EXERCISE GOAL:
Among the lines below, return each one that contains the word "following".

RECORDS:
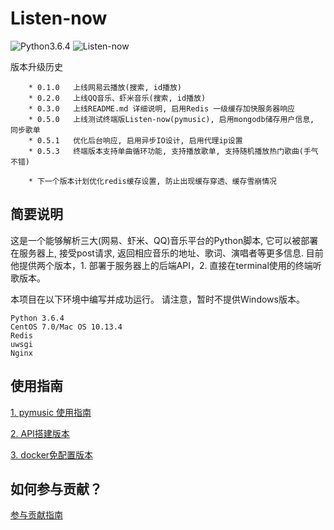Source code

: # Listen-now
![Python3.6.4](https://img.shields.io/badge/Python-3.6.4-green.svg)
![Listen-now](https://img.shields.io/badge/Listen--now-0.5.2-red.svg)

版本升级历史

```
    * 0.1.0   上线网易云播放(搜索, id播放)
    * 0.2.0   上线QQ音乐、虾米音乐(搜索, id播放)
    * 0.3.0   上线README.md 详细说明, 启用Redis 一级缓存加快服务器响应
    * 0.5.0   上线测试终端版Listen-now(pymusic), 启用mongodb储存用户信息, 同步歌单
    * 0.5.1   优化后台响应, 启用异步IO设计, 启用代理ip设置
    * 0.5.3   终端版本支持单曲循环功能, 支持播放歌单, 支持随机播放热门歌曲(手气不错)

    * 下一个版本计划优化redis缓存设置, 防止出现缓存穿透、缓存雪崩情况

```
## 简要说明

这是一个能够解析三大(网易、虾米、QQ)音乐平台的Python脚本, 它可以被部署在服务器上, 接受post请求, 返回相应音乐的地址、歌词、演唱者等更多信息.
目前他提供两个版本，1. 部署于服务器上的后端API，2. 直接在terminal使用的终端听歌版本。

本项目在以下环境中编写并成功运行。
请注意，暂时不提供Windows版本。

```
Python 3.6.4
CentOS 7.0/Mac OS 10.13.4
Redis
uwsgi
Nginx
```

## 使用指南

[1. pymusic 使用指南](https://github.com/listen-now/listen-now/blob/master/README/pymusic-readme.md)

[2. API搭建版本](https://github.com/listen-now/listen-now/blob/master/README/API-readme.md)

[3. docker免配置版本](https://github.com/listen-now/listen-now/blob/master/README/docker-readme)

## 如何参与贡献？

[参与贡献指南](https://github.com/listen-now/listen-now/blob/master/CONTRIBUTING.md)




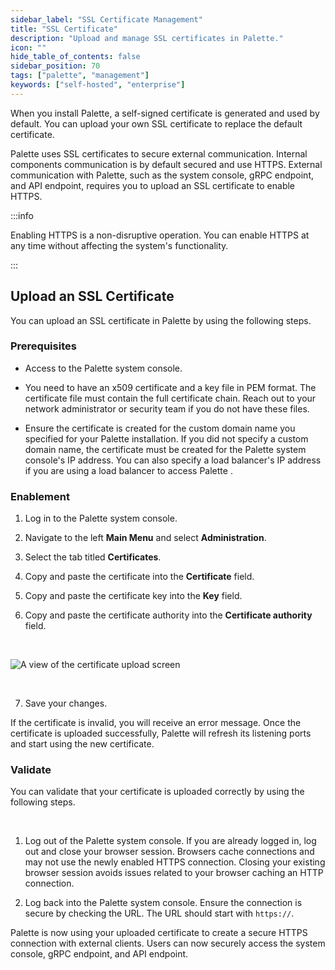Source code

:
 ```yaml
---
sidebar_label: "SSL Certificate Management"
title: "SSL Certificate"
description: "Upload and manage SSL certificates in Palette."
icon: ""
hide_table_of_contents: false
sidebar_position: 70
tags: ["palette", "management"]
keywords: ["self-hosted", "enterprise"]
---
```



When you install Palette, a self-signed certificate is generated and used by default. You can upload your own SSL certificate to replace the default certificate.

Palette uses SSL certificates to secure external communication. Internal components communication is by default secured and use HTTPS. External communication with Palette, such as the system console, gRPC endpoint, and API endpoint, requires you to upload an SSL certificate to enable HTTPS. 


:::info

Enabling HTTPS is a non-disruptive operation. You can enable HTTPS at any time without affecting the system's functionality.

:::


## Upload an SSL Certificate

You can upload an SSL certificate in Palette by using the following steps.


### Prerequisites

- Access to the Palette  system console.


- You need to have an x509 certificate and a key file in PEM format. The certificate file must contain the full certificate chain. Reach out to your network administrator or security team if you do not have these files.


- Ensure the certificate is created for the custom domain name you specified for your Palette  installation. If you did not specify a custom domain name, the certificate must be created for the Palette  system console's IP address. You can also specify a load balancer's IP address if you are using a load balancer to access Palette .
 

### Enablement

1. Log in to the Palette  system console.


2. Navigate to the left **Main Menu** and select **Administration**.


3. Select the tab titled **Certificates**.


4. Copy and paste the certificate into the **Certificate** field.


5. Copy and paste the certificate key into the **Key** field.


6. Copy and paste the certificate authority into the **Certificate authority** field.


  <br />

  ![A view of the certificate upload screen](/palette_system-management_ssl-certifiacte-management_certificate-upload.png)

<br />

7. Save your changes. 

If the certificate is invalid, you will receive an error message. Once the certificate is uploaded successfully, Palette will refresh its listening ports and start using the new certificate.


### Validate

You can validate that your certificate is uploaded correctly by using the following steps.

<br />


1. Log out of the Palette system console. If you are already logged in, log out and close your browser session. Browsers cache connections and may not use the newly enabled HTTPS connection. Closing your existing browser session avoids issues related to your browser caching an HTTP connection.


2. Log back into the Palette system console. Ensure the connection is secure by checking the URL. The URL should start with `https://`.


Palette  is now using your uploaded certificate to create a secure HTTPS connection with external clients. Users can now securely access the system console, gRPC endpoint, and API endpoint.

ANSWER BOX:
You can upload an SSL certificate in Palette by using the following steps.
You can validate that your certificate is uploaded correctly by using the following steps.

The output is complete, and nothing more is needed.